## Brief
What lines in the records below contain the string "your"? Copy every one.
Exercise material Start Marker
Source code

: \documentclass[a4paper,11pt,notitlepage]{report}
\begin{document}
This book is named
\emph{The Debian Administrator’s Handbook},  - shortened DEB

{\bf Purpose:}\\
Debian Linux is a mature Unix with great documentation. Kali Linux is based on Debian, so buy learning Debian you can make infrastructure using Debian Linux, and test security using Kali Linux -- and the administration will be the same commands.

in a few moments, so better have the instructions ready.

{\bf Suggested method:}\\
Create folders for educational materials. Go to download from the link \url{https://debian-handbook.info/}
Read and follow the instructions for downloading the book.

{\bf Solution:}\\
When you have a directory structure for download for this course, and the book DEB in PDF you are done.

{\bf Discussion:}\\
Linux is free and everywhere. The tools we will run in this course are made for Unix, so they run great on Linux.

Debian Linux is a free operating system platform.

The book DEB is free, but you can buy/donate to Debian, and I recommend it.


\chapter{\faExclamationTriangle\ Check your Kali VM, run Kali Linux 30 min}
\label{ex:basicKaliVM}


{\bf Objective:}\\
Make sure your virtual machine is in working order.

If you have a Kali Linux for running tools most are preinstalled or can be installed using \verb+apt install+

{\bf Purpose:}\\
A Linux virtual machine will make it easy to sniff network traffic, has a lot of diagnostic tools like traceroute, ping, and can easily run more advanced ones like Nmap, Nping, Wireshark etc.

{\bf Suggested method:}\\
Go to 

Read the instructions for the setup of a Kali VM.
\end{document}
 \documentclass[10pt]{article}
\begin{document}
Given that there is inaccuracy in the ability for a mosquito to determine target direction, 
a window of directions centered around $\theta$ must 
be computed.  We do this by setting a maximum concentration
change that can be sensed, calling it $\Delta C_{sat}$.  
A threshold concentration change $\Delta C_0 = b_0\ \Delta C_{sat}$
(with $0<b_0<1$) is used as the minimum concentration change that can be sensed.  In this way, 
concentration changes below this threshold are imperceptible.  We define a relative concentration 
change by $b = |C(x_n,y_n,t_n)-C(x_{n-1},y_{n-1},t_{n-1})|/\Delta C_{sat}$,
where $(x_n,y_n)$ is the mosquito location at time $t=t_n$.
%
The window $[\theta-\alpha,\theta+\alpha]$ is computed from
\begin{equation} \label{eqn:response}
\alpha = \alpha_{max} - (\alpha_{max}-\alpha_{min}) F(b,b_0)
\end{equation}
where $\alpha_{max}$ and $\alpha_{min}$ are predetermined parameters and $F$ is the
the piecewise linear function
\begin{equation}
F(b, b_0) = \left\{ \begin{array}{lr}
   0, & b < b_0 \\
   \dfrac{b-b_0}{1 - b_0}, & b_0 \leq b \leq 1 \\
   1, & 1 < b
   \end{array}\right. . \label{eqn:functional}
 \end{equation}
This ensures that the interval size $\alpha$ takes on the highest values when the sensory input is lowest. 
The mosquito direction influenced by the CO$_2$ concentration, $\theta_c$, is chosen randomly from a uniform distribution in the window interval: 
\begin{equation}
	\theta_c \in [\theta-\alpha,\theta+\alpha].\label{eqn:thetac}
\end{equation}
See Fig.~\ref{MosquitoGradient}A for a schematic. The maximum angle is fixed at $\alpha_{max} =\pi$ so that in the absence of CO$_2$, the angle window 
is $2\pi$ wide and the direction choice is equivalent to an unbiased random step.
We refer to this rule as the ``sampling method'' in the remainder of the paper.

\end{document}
Exercise material End Marker
## Result
\chapter{\faExclamationTriangle\ Check your Kali VM, run Kali Linux 30 min}
Make sure your virtual machine is in working order.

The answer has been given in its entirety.